Venezuela le prestó a Argentina el dinero suficiente para saldar sus deudas con el Fondo Monetario Internacional (FMI), que hasta entonces había sido un instrumento para imponer la ideología del libre mercado y los beneficios empresariales. Otros varios países hicieron lo mismo, y el continente en gran medida se liberó a sí mismo de la imposición de políticas neoliberales que principalmente beneficiaron a Washington y las corporaciones empresariales internacionales. El FMI quedó tan empobrecido por el despojo de América Latina –que pasó de recibir el 80% de sus préstamos al 1%- que se ha visto forzado a vender sus reservas de oro. El Banco Mundial lo está haciendo bien sólo comparativamente. En 2005, la corriente claramente se revirtió, y disminuyó el poder de esas instituciones y del llamado Consenso de Washington que venía con ellas.

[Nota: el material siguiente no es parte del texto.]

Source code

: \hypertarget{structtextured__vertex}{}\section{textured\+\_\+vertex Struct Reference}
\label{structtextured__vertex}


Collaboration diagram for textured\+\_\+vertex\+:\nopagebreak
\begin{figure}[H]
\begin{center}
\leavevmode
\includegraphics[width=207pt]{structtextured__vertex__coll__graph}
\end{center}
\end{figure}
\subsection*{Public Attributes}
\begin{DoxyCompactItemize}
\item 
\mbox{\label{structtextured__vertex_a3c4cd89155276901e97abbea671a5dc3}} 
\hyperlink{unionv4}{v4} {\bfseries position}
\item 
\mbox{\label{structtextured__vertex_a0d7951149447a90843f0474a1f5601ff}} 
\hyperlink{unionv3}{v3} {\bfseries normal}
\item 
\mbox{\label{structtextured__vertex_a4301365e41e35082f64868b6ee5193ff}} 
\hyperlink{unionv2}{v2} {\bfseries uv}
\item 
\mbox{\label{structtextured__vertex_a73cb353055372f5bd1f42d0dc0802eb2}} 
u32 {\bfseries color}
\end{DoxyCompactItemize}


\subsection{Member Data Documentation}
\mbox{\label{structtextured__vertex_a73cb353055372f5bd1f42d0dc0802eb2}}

Esa corriente había comenzado a cambiar diez años atrás, cuando el columnista del New York Times, Thomas Friedman, se refirió a la gente en las calles de Seattle como "un arca de Noé de partidarios de que la tierra es plana, sindicatos proteccionistas y yuppies buscando su dosis sesentista". Y resaltó, "lo que es loco, es que los manifestantes querían que la OMC se convirtiera precisamente en lo que ellos acusaban de ser –un gobierno mundial-. Ellos querían establecer más reglas –sus reglas, para imponer nuestros estándares laborales y medioambientales sobre los demás"-.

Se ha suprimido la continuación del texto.